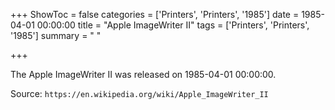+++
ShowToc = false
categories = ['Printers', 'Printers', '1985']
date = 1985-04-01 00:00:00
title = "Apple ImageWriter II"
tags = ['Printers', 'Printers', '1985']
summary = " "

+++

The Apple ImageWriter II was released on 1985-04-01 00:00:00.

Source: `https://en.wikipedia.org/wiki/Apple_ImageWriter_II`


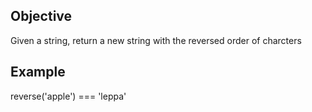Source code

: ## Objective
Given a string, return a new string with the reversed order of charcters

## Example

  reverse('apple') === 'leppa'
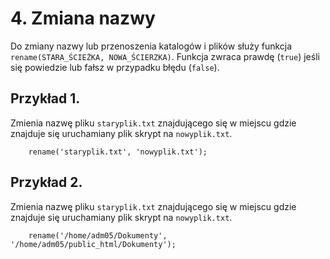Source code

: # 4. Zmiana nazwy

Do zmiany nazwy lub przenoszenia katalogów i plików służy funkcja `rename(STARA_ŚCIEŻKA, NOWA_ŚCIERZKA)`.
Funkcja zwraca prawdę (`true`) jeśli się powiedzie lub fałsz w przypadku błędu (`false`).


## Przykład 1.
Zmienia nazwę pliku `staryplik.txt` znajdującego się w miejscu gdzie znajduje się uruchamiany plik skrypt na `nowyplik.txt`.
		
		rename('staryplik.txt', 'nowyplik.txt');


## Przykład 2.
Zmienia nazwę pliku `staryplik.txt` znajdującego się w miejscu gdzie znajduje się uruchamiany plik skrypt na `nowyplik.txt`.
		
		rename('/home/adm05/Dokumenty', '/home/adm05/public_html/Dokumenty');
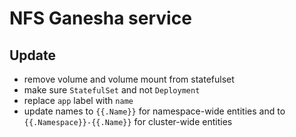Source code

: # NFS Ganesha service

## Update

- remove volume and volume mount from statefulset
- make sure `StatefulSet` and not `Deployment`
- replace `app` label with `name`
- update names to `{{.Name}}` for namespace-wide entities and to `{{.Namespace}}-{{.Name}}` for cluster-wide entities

= = = =

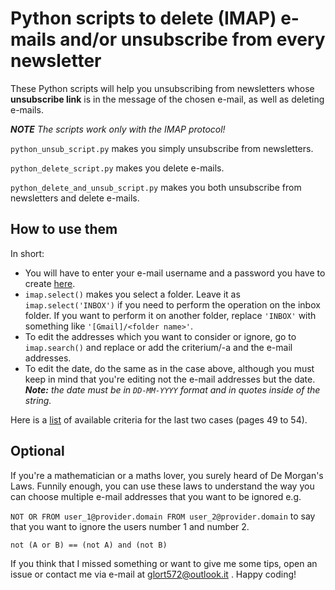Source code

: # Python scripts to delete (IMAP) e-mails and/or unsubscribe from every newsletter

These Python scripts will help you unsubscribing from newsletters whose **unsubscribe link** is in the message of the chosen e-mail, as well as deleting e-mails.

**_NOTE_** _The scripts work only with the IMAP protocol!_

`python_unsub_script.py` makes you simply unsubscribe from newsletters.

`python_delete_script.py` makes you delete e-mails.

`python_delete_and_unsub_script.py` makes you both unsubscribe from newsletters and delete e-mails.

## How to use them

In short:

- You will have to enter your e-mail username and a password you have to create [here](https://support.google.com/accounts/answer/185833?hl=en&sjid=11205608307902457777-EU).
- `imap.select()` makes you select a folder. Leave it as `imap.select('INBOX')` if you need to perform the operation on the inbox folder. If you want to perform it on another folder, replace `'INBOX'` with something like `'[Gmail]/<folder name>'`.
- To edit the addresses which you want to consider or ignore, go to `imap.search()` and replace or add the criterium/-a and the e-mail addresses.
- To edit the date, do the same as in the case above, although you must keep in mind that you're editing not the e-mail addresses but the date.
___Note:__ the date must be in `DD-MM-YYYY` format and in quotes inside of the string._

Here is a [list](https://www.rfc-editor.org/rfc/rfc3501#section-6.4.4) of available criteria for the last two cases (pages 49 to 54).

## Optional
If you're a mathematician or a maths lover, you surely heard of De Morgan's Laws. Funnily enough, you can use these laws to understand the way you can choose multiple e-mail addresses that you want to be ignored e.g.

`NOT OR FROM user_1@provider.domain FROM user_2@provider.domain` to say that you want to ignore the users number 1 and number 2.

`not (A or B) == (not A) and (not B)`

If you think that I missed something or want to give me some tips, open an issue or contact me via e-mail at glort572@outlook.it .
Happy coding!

= = = =

§ **Exercise prompt**:
State how many lines in the preceding material contain the word "mails", and give nothing else.

§ **Answer section**:
4